▶ **Brief**:
Every line with "antenna" in it must be copied from the data.

Top of Material supplied

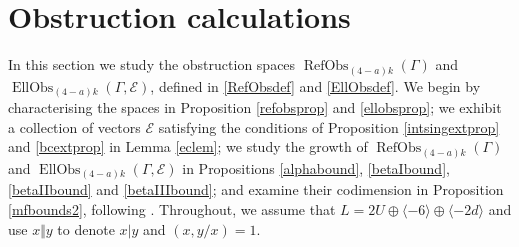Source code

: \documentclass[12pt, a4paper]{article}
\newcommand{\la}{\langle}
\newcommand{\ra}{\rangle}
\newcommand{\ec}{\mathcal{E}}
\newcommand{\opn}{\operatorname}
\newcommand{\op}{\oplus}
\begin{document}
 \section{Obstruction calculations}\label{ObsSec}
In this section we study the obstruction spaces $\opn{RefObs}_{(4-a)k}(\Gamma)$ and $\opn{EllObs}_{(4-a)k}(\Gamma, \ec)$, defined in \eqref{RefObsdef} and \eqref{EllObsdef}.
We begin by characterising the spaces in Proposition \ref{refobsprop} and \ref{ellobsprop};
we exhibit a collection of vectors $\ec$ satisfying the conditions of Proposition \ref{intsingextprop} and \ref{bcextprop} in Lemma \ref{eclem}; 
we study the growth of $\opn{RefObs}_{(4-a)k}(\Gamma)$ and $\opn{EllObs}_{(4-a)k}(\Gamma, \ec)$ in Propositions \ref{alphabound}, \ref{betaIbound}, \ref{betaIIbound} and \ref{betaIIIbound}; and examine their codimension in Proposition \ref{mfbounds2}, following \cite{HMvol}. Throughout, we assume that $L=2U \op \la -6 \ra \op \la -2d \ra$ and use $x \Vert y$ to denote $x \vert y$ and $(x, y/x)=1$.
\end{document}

Bottom of Material supplied
Top of Material supplied

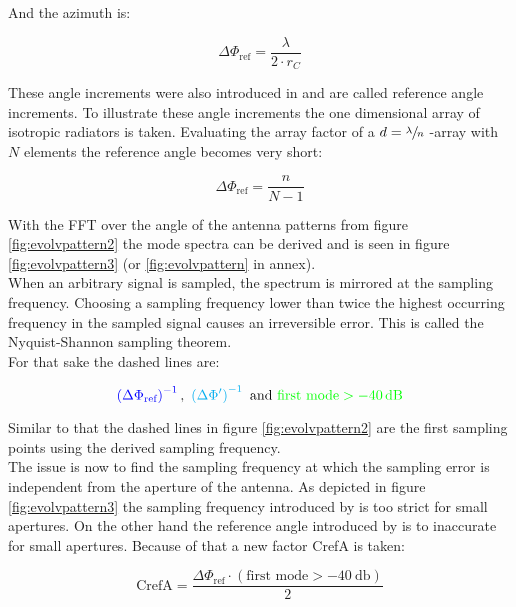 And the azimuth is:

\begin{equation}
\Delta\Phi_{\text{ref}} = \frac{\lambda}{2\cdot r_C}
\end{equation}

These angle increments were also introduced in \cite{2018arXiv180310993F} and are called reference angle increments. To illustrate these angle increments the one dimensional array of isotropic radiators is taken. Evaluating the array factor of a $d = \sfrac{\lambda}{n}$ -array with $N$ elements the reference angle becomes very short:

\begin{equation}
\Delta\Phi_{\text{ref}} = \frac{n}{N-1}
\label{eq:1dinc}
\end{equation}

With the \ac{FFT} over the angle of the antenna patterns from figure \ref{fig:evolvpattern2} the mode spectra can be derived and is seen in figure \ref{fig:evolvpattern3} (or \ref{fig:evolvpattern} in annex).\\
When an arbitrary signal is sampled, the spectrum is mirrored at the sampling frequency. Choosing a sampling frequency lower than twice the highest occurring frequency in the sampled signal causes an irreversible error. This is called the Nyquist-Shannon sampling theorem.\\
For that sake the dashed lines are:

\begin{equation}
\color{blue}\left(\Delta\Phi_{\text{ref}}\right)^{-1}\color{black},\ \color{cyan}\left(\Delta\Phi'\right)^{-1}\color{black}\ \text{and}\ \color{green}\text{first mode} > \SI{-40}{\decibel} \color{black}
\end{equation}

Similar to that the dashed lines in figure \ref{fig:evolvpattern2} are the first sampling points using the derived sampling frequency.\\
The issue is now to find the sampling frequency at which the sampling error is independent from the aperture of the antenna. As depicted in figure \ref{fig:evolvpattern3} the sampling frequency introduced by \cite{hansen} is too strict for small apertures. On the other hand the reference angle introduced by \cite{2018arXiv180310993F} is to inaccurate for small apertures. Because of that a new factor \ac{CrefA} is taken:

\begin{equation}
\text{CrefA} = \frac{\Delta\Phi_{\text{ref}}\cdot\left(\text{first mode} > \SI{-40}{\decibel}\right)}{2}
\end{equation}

Bottom of Material supplied
Top of Material supplied

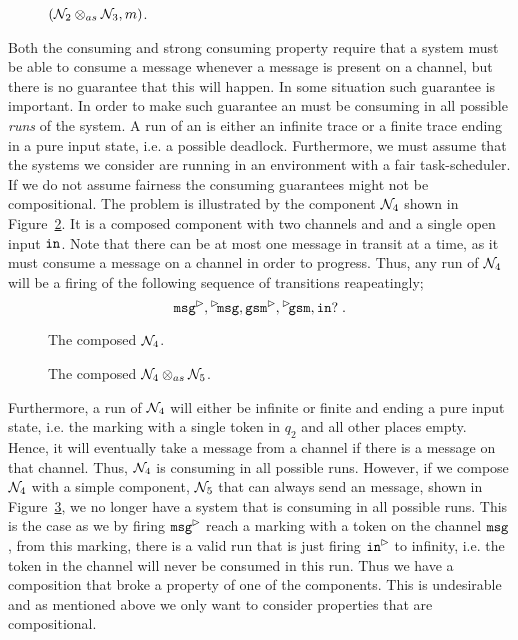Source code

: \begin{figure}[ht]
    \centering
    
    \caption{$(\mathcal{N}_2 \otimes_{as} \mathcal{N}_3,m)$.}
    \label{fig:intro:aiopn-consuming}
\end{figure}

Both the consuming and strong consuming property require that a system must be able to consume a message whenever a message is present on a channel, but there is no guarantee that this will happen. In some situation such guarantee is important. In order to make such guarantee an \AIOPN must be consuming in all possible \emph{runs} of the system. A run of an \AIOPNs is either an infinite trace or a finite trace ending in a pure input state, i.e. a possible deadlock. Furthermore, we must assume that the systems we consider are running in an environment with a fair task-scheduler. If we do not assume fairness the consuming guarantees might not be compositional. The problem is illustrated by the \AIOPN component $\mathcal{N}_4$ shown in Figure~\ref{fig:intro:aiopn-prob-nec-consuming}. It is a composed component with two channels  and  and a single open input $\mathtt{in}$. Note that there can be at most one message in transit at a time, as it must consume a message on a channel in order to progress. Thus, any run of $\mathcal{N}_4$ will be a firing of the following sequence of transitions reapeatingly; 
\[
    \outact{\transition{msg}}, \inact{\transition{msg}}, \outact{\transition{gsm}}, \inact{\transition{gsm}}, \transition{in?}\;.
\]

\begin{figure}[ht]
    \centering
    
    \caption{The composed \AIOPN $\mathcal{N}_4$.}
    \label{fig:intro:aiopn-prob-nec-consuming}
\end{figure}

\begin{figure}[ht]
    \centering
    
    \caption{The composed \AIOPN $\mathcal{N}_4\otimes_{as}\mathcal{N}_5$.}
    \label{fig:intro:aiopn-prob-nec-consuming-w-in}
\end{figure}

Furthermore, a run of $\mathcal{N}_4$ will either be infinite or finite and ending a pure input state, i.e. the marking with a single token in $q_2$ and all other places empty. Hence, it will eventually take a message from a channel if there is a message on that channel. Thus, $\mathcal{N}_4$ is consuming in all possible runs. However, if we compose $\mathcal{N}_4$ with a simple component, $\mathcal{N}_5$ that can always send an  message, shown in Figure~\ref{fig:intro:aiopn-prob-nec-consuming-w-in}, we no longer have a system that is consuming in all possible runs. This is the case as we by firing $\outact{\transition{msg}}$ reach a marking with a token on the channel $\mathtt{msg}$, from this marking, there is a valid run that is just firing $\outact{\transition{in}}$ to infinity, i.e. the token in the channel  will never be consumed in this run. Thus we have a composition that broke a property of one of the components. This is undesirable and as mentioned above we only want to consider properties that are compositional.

Bottom of Material supplied

▶ **Output for this task**:
With the \ac{FFT} over the angle of the antenna patterns from figure \ref{fig:evolvpattern2} the mode spectra can be derived and is seen in figure \ref{fig:evolvpattern3} (or \ref{fig:evolvpattern} in annex).\\
The issue is now to find the sampling frequency at which the sampling error is independent from the aperture of the antenna. As depicted in figure \ref{fig:evolvpattern3} the sampling frequency introduced by \cite{hansen} is too strict for small apertures. On the other hand the reference angle introduced by \cite{2018arXiv180310993F} is to inaccurate for small apertures. Because of that a new factor \ac{CrefA} is taken:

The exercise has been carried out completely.